HPUD Citizens Academy ventures down the drain

Shannon CareyHalls, Powell

It’s possible that somewhere there exists enough hand sanitizer for the Hallsdale Powell Utility District Citizens Academy visit to the Beaver Creek Wastewater Treatment Plant, but I’m not sure where that is.

As I mentioned last time, I’m taking part in the HPUD effort to educate stakeholders about its  infrastructure and rate history, and last week’s visit to the wastewater plant was a real eyeopener.

Nancy Newman, who works in the water testing lab at Beaver Creek Wastewater Treatment Plant, shows wastewater as it arrives at the plant and as it leaves the plant.

All jokes aside, despite what you’d think the wastewater plant on Beaver Creek is surprisingly clean and mostly odor-free. HPUD fed us lunch from Steamboat in an operations center. We heard from HPUD CEO Darren Cardwell about the nitty-gritty of wastewater treatment, and then we went on a tour of the place.

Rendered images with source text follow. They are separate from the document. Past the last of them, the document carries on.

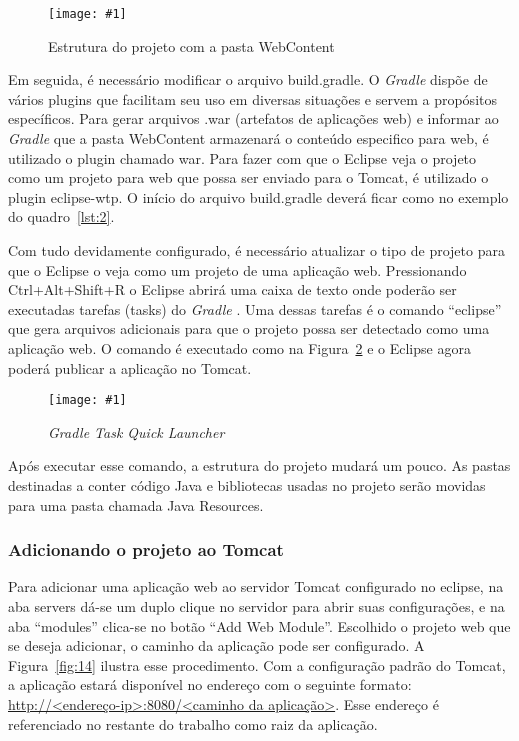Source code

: \documentclass[a4paper,12pt]{article}
\newcommand{\figura}[3] {
	\begin{figure}[ht]
		\centering
		\texttt{[image: \#1]}
		\caption{#2}
		\label{#3}
	\end{figure}
	\FloatBarrier
}
\newcommand{\est}[1] {
	\textit{#1}
}
\newcommand{\groovycode}[3] {
	\setstretch{1.2}
	
	\setstretch{1.5}
}
\begin{document}
\figura{prrojetocomweninf.png}{Estrutura do projeto com a pasta WebContent}{fig:12}

Em seguida, é necessário modificar o arquivo build.gradle. O \est{Gradle} dispõe de vários plugins que facilitam seu uso em diversas situações e servem a propósitos específicos. Para gerar arquivos .war (artefatos de aplicações web) e informar ao \est{Gradle} que a pasta WebContent armazenará o conteúdo especifico para web, é utilizado o plugin chamado war. Para fazer com que o Eclipse veja o projeto como um projeto para web que possa ser enviado para o Tomcat, é utilizado o plugin eclipse-wtp. O início do arquivo build.gradle deverá ficar como no exemplo do quadro~\ref{lst:2}.

\groovycode{code/newgradle.txt}{Arquivo build.gradle com novos plugins}{lst:2}

Com tudo devidamente configurado, é necessário atualizar o tipo de projeto para que o Eclipse o veja como um projeto de uma aplicação web. Pressionando Ctrl+Alt+Shift+R o Eclipse abrirá uma caixa de texto onde poderão ser executadas tarefas (tasks) do \est{Gradle}. Uma dessas tarefas é o comando “eclipse” que gera arquivos adicionais para que o projeto possa ser detectado como uma aplicação web. O comando é executado como na Figura~\ref{fig:13} e o Eclipse agora poderá publicar a aplicação no Tomcat.

\figura{gradlecommand.png}{\est{Gradle Task Quick Launcher}}{fig:13}

Após executar esse comando, a estrutura do projeto mudará um pouco. As pastas destinadas a conter código Java e bibliotecas usadas no projeto serão movidas para uma pasta chamada Java Resources.

\subsubsection{Adicionando o projeto ao Tomcat}

Para adicionar uma aplicação web ao servidor Tomcat configurado no eclipse, na aba servers dá-se um duplo clique no servidor para abrir suas configurações, e na aba “modules” clica-se no botão “Add Web Module”. Escolhido o projeto web que se deseja adicionar, o caminho da aplicação pode ser configurado. A Figura~\ref{fig:14} ilustra esse procedimento. Com a configuração padrão do Tomcat, a aplicação estará disponível no endereço com o seguinte formato: \url{http://<endereço-ip>:8080/<caminho da aplicação>}. Esse endereço é referenciado no restante do trabalho como raiz da aplicação.
\end{document}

The plant sits on about 45 acres bordering Beaver Creek in Powell. It was built in 1963 and underwent a renovation and expansion in 2006 due to a consent order from TDEC and EPA to stop all sewer overflows into Beaver Creek. Cardwell said in 2003, the plant had 160 violations in which untreated sewer issued into the creek. Since the renovation, the plant has been award-winning, with only four violations between 2005 and 2014.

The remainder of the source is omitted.